I’m worried that if my child embraces an identity within the LGBTQ+ umbrella, they will be at an increased risk of bullying. Is it wrong to discourage them from doing so with the goal of protecting them?

This is an unfortunate and painful statement I’ve heard multiple times from parents. When we discourage teens from exploring or owning their identity because we’re concerned they will be bullied, we are bringing the underlying message of that bullying into the home of our teen. We send the message that in order to be cared for, accepted, and safe, our child must conform to society’s expectations. Often parents who say this are dealing with some of the ways they were forced to conform and the sense of danger they had in terms of appropriate gendered behaviours and presentation over the course of their life. For parents, these are issues that are best dealt with in therapy or through supportive discussion with other adults who are informed about trans issues. Your child may end up experiencing bullying or other forms of discrimination. It’s important that home is as safe a space as possible for them, and doesn’t perpetuate the same harms they may experience out in the world. ‘Discouraging’ behaviour or presentation doesn’t stop someone from being LGBTQ+; but it does increase internalized self-hatred and fear of coming out for teens.


My child says they’re non-binary and/or trans, but they’re still doing activities/presenting in ways that align with how I understand their assigned gender at birth. What does this mean?

While diverse media presentations of what it means to be trans and non-binary are increasing, there are still particular narratives that we see repeated regarding these identities. One is that if someone comes out as trans they will want to present and act in all of the stereotypical ways society often expects of the gender they’ve come out as. Another is that trans people are always uncomfortable in their bodies, and uncomfortable with particular aspects of femininity or masculinity that align with their assigned gender at birth.
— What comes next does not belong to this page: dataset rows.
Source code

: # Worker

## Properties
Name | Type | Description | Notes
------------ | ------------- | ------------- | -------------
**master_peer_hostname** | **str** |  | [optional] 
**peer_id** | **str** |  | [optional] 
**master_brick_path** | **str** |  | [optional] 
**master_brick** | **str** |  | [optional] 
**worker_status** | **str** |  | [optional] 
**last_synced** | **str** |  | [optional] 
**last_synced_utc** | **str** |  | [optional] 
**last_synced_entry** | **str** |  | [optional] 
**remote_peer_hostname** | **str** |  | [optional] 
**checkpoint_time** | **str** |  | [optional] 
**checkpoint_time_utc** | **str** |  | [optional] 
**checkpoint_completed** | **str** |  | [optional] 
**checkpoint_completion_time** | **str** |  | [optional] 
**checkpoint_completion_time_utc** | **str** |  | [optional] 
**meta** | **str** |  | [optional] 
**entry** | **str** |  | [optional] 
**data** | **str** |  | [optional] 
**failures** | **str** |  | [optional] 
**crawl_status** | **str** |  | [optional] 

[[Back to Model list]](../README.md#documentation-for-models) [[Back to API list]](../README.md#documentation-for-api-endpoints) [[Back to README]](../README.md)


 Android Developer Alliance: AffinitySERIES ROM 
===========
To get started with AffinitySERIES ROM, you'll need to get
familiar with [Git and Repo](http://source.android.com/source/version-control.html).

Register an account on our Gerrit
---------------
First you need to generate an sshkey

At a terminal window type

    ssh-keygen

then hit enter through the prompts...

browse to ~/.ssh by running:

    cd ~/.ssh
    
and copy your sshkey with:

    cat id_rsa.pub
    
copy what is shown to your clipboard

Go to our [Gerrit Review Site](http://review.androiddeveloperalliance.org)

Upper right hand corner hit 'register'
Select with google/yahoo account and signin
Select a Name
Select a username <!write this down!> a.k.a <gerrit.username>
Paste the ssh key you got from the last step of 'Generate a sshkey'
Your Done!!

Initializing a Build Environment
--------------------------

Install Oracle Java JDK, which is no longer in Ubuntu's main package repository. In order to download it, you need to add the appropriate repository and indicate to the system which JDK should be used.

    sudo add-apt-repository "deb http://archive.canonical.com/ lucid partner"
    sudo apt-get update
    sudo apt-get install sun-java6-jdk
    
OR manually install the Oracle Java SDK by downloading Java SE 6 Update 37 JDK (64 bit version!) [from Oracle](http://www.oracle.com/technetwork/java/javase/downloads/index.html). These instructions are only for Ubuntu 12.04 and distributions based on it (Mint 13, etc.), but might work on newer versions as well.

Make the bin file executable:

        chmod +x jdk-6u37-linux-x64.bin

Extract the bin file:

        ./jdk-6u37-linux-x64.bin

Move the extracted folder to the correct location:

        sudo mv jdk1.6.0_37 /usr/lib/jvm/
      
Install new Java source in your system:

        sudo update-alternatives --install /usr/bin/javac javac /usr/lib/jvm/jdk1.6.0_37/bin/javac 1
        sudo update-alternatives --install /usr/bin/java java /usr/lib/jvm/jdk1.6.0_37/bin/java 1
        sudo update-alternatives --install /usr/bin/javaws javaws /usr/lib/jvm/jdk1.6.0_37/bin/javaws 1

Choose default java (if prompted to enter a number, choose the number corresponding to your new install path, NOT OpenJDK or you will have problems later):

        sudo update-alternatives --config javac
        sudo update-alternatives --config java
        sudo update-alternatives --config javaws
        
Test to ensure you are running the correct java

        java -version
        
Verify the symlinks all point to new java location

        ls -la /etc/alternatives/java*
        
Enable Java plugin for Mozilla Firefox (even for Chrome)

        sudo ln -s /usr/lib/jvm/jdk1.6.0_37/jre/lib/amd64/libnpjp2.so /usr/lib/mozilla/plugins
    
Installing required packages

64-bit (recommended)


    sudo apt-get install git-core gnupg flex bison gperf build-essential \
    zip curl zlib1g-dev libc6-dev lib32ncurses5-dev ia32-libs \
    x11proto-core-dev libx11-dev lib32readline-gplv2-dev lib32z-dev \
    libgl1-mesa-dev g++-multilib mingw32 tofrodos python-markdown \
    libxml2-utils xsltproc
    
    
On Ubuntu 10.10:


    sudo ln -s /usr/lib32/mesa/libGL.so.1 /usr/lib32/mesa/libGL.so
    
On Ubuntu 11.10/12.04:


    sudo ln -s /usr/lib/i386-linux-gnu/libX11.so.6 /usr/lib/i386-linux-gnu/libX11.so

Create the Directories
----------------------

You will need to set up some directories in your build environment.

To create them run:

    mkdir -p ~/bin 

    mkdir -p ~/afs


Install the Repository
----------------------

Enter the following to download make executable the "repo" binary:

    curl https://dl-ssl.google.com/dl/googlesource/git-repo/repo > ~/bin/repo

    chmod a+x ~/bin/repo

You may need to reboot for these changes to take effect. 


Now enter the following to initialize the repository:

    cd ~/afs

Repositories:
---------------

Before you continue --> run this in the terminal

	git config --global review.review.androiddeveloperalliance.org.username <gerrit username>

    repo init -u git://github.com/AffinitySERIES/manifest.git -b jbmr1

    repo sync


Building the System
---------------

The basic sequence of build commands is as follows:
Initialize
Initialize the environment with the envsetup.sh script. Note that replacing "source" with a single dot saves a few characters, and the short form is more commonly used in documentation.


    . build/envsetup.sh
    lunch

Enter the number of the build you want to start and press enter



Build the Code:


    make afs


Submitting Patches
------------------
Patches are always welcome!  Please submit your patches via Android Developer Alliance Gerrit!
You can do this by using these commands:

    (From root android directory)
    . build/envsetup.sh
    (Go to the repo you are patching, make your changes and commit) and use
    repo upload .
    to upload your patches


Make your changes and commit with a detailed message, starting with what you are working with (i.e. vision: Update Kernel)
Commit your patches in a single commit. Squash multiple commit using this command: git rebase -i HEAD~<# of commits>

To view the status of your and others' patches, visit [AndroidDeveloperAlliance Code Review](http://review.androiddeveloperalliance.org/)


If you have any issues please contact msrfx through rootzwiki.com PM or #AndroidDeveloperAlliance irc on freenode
Another is that there’s a particular way to ‘look’ non-binary or trans. These narratives perpetuate both a binary understanding of trans identities (that all trans people identify as men or women and want to ‘pass’ as cisgender), or alternatively perpetuate a kind of ‘third-gendering’ of non-binary people – that non-binary identity is one identity with a particular look rather than an umbrella term encompassing many different identities and ways of experiencing gender (or its absence). Your teen is the expert on themselves. Gender presentation and gender identity are separate, and may not align in the ways society may expect them to. If you’d like to open up a conversation with your teen, try to do so from a respectful space of curiosity and desire to learn.


You may have many more questions regarding your child’s identity. If you’d like to find more resources on how to support your child or other family member, consider exploring the following:


KW Counselling’s OK2BMe program and resources:

The Gender Variant Working Group:

And when you can’t find the answers you’re looking for, try to always defer to your teen’s knowledge and personal experience and ask questions from a place of positive intention and the desire to better understand them.